From the Editor
Duncan’s Plan B
Anne Wujcik — Friday, June 17, 2011
It looks like the really big news this week has been Education Secretary Duncan’s talk about his “Plan B” for the ESEA reauthorization. Frustrated by the slow pace of Congressional action on the ESEA, Secretary Duncan has begun talking about using his waiver power to address some of the problems with the current No Child Left Behind legislation. Earlier he had tried to motivate Congressional action by pointing out that without reauthorization large numbers of American schools would soon be labeled as failing. That approach failed to motivate Congress, so the Secretary is taking a new tack, talking about granting states relief from some aspects of the law in return for what he has called “commitments to key reforms.”
NCLB calls for all students to be 100% proficient in math and reading by 2014. Early in the days of NCLB, the states were required to set annual goals detailing how they would move students toward the 100% goal. Many states back loaded their plans, calling for very small annual changes in the percentage of students deemed proficient in the early stages and much larger changes in the last three or four years leading up to 2014. We are now in those final years and the Secretary has been using his bully pulpit to point out that many states would find it very difficult to achieve the dramatic increases their plans outlined.
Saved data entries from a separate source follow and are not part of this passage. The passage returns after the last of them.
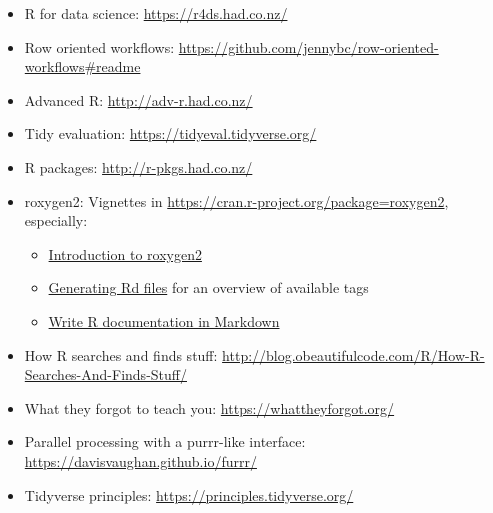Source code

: \documentclass[]{book}
\begin{document}
\begin{itemize}
\item
  R for data science: \url{https://r4ds.had.co.nz/}
\item
  Row oriented workflows: \url{https://github.com/jennybc/row-oriented-workflows\#readme}
\item
  Advanced R: \url{http://adv-r.had.co.nz/}
\item
  Tidy evaluation: \url{https://tidyeval.tidyverse.org/}
\item
  R packages: \url{http://r-pkgs.had.co.nz/}
\item
  roxygen2: Vignettes in \url{https://cran.r-project.org/package=roxygen2}, especially:

  \begin{itemize}
  \item
    \href{https://cran.r-project.org/web/packages/roxygen2/vignettes/roxygen2.html}{Introduction to roxygen2}
  \item
    \href{https://cran.r-project.org/web/packages/roxygen2/vignettes/rd.html}{Generating Rd files} for an overview of available tags
  \item
    \href{https://cran.r-project.org/web/packages/roxygen2/vignettes/markdown.html}{Write R documentation in Markdown}
  \end{itemize}
\item
  How R searches and finds stuff: \url{http://blog.obeautifulcode.com/R/How-R-Searches-And-Finds-Stuff/}
\item
  What they forgot to teach you: \url{https://whattheyforgot.org/}
\item
  Parallel processing with a purrr-like interface: \url{https://davisvaughan.github.io/furrr/}
\item
  Tidyverse principles: \url{https://principles.tidyverse.org/}
\end{itemize}
\end{document}
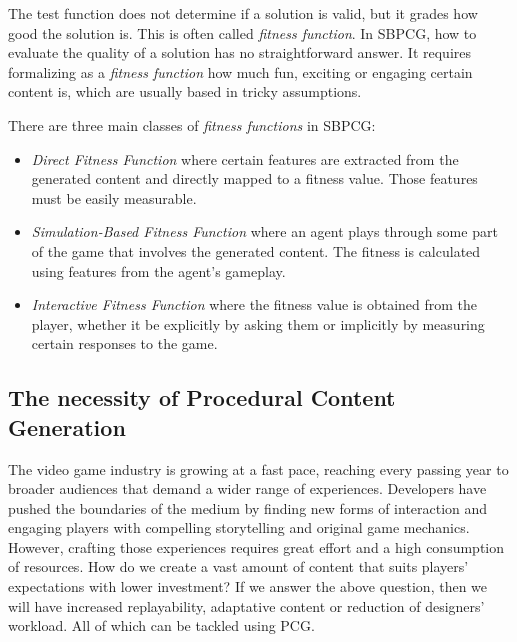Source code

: The test function does not determine if a solution is valid, but it grades how good the solution is. This is often called \textit{fitness function}. In SBPCG, how to evaluate the quality of a solution has no straightforward answer. It requires formalizing as a \textit{fitness function} how much fun, exciting or engaging certain content is, which are usually based in tricky assumptions.


There are three main classes of \textit{fitness functions} in SBPCG\cite{togelius2010search}:

\begin{itemize}
	\item \textit{Direct Fitness Function} where certain features are extracted from the generated content and directly mapped to a fitness value. Those features must be easily measurable.
	\item \textit{Simulation-Based Fitness Function} where an agent plays through some part of the game that involves the generated content. The fitness is calculated using features from the agent's gameplay. 
	
	\item \textit{Interactive Fitness Function} where the fitness value is obtained from the player, whether it be explicitly by asking them or implicitly by measuring certain responses to the game. 
\end{itemize}


\subsection{The necessity of Procedural Content Generation}
The video game industry is growing at a fast pace, reaching every passing year to broader audiences that demand a wider range of experiences. Developers have pushed the boundaries of the medium by finding new forms of interaction and engaging players with compelling storytelling and original game mechanics. However, crafting those experiences  requires great effort and a high consumption of resources. How do we create a vast amount of content that suits players' expectations with lower investment? If we answer the above question, then we will have increased replayability, adaptative content or reduction of designers' workload. All of which can be tackled using PCG.\cite{togelius2016introduction}

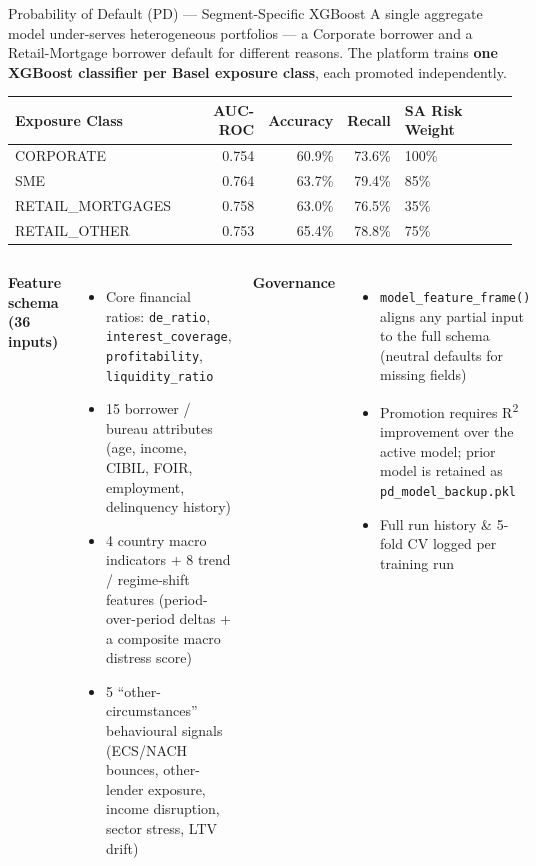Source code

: \documentclass[9pt,aspectratio=169]{beamer}
\begin{document}
\begin{frame}{Probability of Default (PD) --- Segment-Specific XGBoost}
\vspace{-2pt}
{\footnotesize A single aggregate model under-serves heterogeneous portfolios --- a Corporate
borrower and a Retail-Mortgage borrower default for different reasons. The platform trains
\textbf{one XGBoost classifier per Basel exposure class}, each promoted independently.}\\[6pt]
\begin{center}
\footnotesize
\begin{tabular}{lrrrl}
  \toprule
  \textbf{Exposure Class} & \textbf{AUC-ROC} & \textbf{Accuracy} & \textbf{Recall} & \textbf{SA Risk Weight}\\
  \midrule
  CORPORATE          & 0.754 & 60.9\% & 73.6\% & 100\%\\
  SME                & 0.764 & 63.7\% & 79.4\% & 85\%\\
  RETAIL\_MORTGAGES  & 0.758 & 63.0\% & 76.5\% & 35\%\\
  RETAIL\_OTHER      & 0.753 & 65.4\% & 78.8\% & 75\%\\
  \bottomrule
\end{tabular}
\end{center}
\vspace{6pt}
\begin{columns}[T]
    \textbf{Feature schema (36 inputs)}
    \begin{itemize}\setlength\itemsep{2pt}
      \item[\small$\bullet$] Core financial ratios: \texttt{de\_ratio}, \texttt{interest\_coverage},
            \texttt{profitability}, \texttt{liquidity\_ratio}
      \item[\small$\bullet$] 15 borrower / bureau attributes (age, income, CIBIL, FOIR, employment,
            delinquency history)
      \item[\small$\bullet$] 4 country macro indicators + 8 trend / regime-shift features
            (period-over-period deltas + a composite macro distress score)
      \item[\small$\bullet$] 5 ``other-circumstances'' behavioural signals (ECS/NACH bounces,
            other-lender exposure, income disruption, sector stress, LTV drift)
    \end{itemize}
    \textbf{Governance}
    \begin{itemize}\setlength\itemsep{2pt}
      \item[\small$\bullet$] \texttt{model\_feature\_frame()} aligns any partial input to the
            full schema (neutral defaults for missing fields)
      \item[\small$\bullet$] Promotion requires R\textsuperscript{2} improvement over the active model;
            prior model is retained as \texttt{pd\_model\_backup.pkl}
      \item[\small$\bullet$] Full run history \& 5-fold CV logged per training run
    \end{itemize}
\end{columns}
\end{frame}
\end{document}
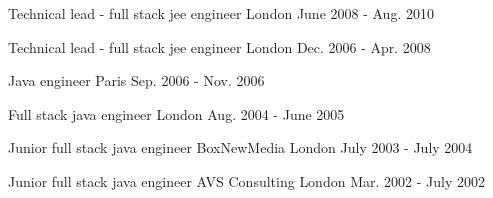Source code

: \begin{cventries}

  \cventry
    {Technical lead - full stack jee engineer} %
    {} %
    {London} %
    {June 2008 - Aug. 2010} %
    {} %
    {}

  \cventry
    {Technical lead - full stack jee engineer} %
    {} %
    {London} %
    {Dec. 2006 - Apr. 2008} %
    {} %
    {}

  \cventry
    {Java engineer} %
    {} %
    {Paris} %
    {Sep. 2006 - Nov. 2006} %
    {} %
    {}

  \cventry
    {Full stack java engineer} %
    {} %
    {London} %
    {Aug. 2004 - June 2005} %
    {} %
    {}

  \cventry
    {Junior full stack java engineer} %
    {BoxNewMedia} %
    {London} %
    {July 2003 - July 2004} %
    {} %
    {}

  \cventry
    {Junior full stack java engineer} %
    {AVS Consulting} %
    {London} %
    {Mar. 2002 - July 2002} %
    {} %
    {}

\end{cventries}
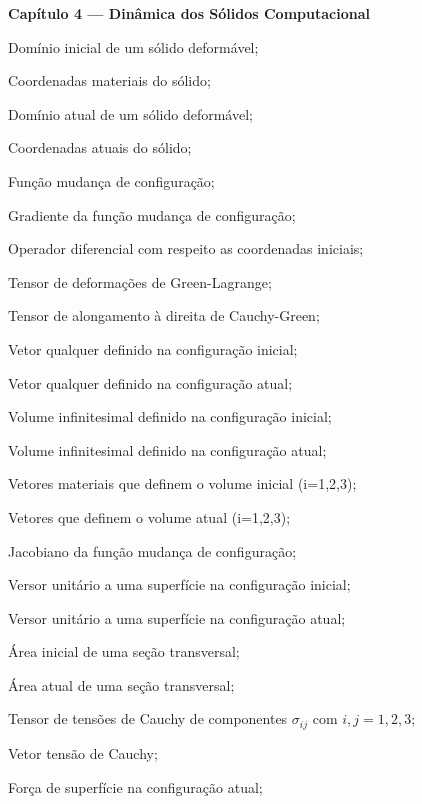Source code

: \begin{simbolos}
  \vspace{0.5cm}
  \item[]\textbf{Capítulo 4 — Dinâmica dos Sólidos Computacional}
  \item[$\Omega_{0}$] Domínio inicial de um sólido deformável;
  \item[$\lPosition$] Coordenadas materiais do sólido;
  \item[$\Omega$] Domínio atual de um sólido deformável;
  \item[$\ePosition$] Coordenadas atuais do sólido;
  \item[$\fmap$] Função mudança de configuração;
  \item[$\gradDeformation$] Gradiente da função mudança de configuração;
  \item[$\lGrad$] Operador diferencial com respeito as coordenadas iniciais;
  \item[$\greenStrain$] Tensor de deformações de Green-Lagrange;
  \item[$\cauchyStretch$] Tensor de alongamento à direita de Cauchy-Green;
  \item[$\mathbf{u}$] Vetor qualquer definido na configuração inicial;
  \item[$\mathbf{v}$] Vetor qualquer definido na configuração atual;
  \item[$dV_{0}$] Volume infinitesimal definido na configuração inicial;
  \item[$dV$] Volume infinitesimal definido na configuração atual;
  \item[$\mathbf{dx}_{i}$] Vetores materiais que definem o volume inicial (i=1,2,3);
  \item[$\mathbf{dy}_{i}$] Vetores que definem o volume atual (i=1,2,3);
  \item[$J$] Jacobiano da função mudança de configuração;
  \item[$\mathbf{N}$] Versor unitário a uma superfície na configuração inicial;
  \item[$\mathbf{n}$] Versor unitário a uma superfície na configuração atual;
  \item[$dA_0$] Área inicial de uma seção transversal;
  \item[$dA$] Área atual de uma seção transversal;
  \item[$\stressTensor$] Tensor de tensões de Cauchy de componentes $\sigma_{ij}$ com $i,j = 1,2,3$;
  \item[$\mathbf{t}$] Vetor tensão de Cauchy;
  \item[$\tractionLoad$] Força de superfície na configuração atual;

\end{simbolos}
The exact effect of the threat to increase the use of waivers and regulatory relief is uncertain. Certainly the initial reactions of the lead education players – Sen. Harkin, Rep. Kline, Rep. Miller – were cool. Congress does not like anyone intruding on their turf – but whether the intrusion causes them to work faster or slower remains to be seen. The Senate is close to having a reauthorization bill ready for consideration. The House is breaking the task into smaller bits. It has passed one bill eliminating funding for 43 programs that it found ineffective or duplicative. Next on their agenda is a bill that would give the schools more flexibility in terms of how they use federal dollars.
The Administration is also interested in giving the schools more flexibility. Among potential changes the Secretary has said he is interested in is giving schools more flexibility in terms of how they can use their Title I money. This might involve a blanket waiver that allows schools to opt out of NCLB’s supplemental educational services or school choice requirements. Increased local flexibility holds great promise and some real peril, as there is the potential for money now tied to specific uses that support the education of our most vulnerable students being directed into other priorities.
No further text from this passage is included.